◆ TASK GOAL ◆
Within this listing, how many lines include the word "things"? Only the number should be given.

◆ PROVIDED ENTRIES ◆
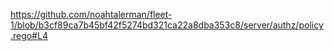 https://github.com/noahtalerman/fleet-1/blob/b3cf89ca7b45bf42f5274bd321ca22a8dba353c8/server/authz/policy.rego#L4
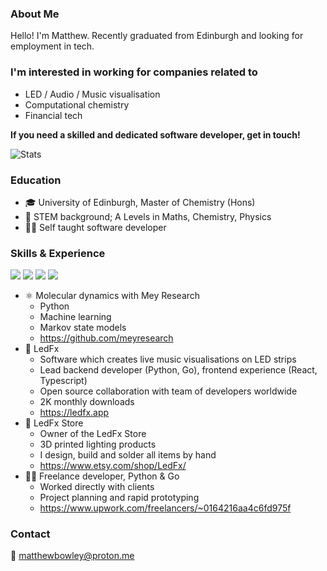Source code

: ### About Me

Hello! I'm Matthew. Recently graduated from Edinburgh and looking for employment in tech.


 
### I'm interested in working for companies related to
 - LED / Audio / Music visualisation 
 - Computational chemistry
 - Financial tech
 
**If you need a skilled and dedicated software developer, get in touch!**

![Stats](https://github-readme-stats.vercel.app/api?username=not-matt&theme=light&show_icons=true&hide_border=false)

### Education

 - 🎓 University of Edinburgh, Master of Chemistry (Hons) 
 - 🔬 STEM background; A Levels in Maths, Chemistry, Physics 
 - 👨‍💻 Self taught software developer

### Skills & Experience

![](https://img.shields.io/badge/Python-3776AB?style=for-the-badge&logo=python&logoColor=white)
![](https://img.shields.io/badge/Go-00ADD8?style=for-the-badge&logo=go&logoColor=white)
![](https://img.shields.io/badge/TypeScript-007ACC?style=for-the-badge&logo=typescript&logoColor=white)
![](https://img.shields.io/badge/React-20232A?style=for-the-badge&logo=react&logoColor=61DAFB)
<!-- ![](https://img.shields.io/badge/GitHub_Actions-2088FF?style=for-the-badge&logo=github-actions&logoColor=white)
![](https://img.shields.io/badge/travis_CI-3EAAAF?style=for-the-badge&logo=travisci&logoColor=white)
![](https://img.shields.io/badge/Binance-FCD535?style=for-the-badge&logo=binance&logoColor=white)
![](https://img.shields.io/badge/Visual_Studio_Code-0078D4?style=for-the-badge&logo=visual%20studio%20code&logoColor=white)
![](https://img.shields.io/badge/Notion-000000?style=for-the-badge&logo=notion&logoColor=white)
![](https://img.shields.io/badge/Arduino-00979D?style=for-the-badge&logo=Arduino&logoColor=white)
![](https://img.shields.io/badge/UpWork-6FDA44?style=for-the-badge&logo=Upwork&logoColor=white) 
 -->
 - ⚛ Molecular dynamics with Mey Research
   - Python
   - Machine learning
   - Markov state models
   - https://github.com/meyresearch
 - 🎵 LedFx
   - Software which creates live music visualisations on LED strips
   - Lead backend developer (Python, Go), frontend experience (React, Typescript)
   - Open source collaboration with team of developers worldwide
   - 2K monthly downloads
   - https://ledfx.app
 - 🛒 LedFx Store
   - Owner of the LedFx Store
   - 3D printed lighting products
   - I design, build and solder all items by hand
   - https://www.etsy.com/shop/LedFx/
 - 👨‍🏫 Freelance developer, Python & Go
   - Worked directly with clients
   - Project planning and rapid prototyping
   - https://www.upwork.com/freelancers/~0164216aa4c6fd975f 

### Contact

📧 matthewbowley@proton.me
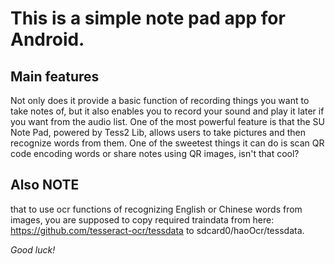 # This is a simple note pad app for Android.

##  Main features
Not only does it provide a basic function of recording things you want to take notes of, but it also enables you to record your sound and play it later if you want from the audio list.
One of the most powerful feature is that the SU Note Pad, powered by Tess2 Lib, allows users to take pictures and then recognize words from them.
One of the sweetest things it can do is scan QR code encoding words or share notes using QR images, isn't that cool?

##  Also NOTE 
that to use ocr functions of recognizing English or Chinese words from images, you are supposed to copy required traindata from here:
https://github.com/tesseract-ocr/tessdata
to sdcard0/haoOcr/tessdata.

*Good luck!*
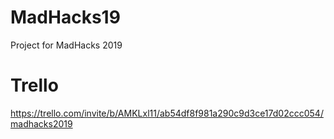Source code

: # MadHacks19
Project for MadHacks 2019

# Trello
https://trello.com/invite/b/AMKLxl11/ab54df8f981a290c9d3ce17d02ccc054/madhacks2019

◆ RESPONSE TO THIS TASK ◆
2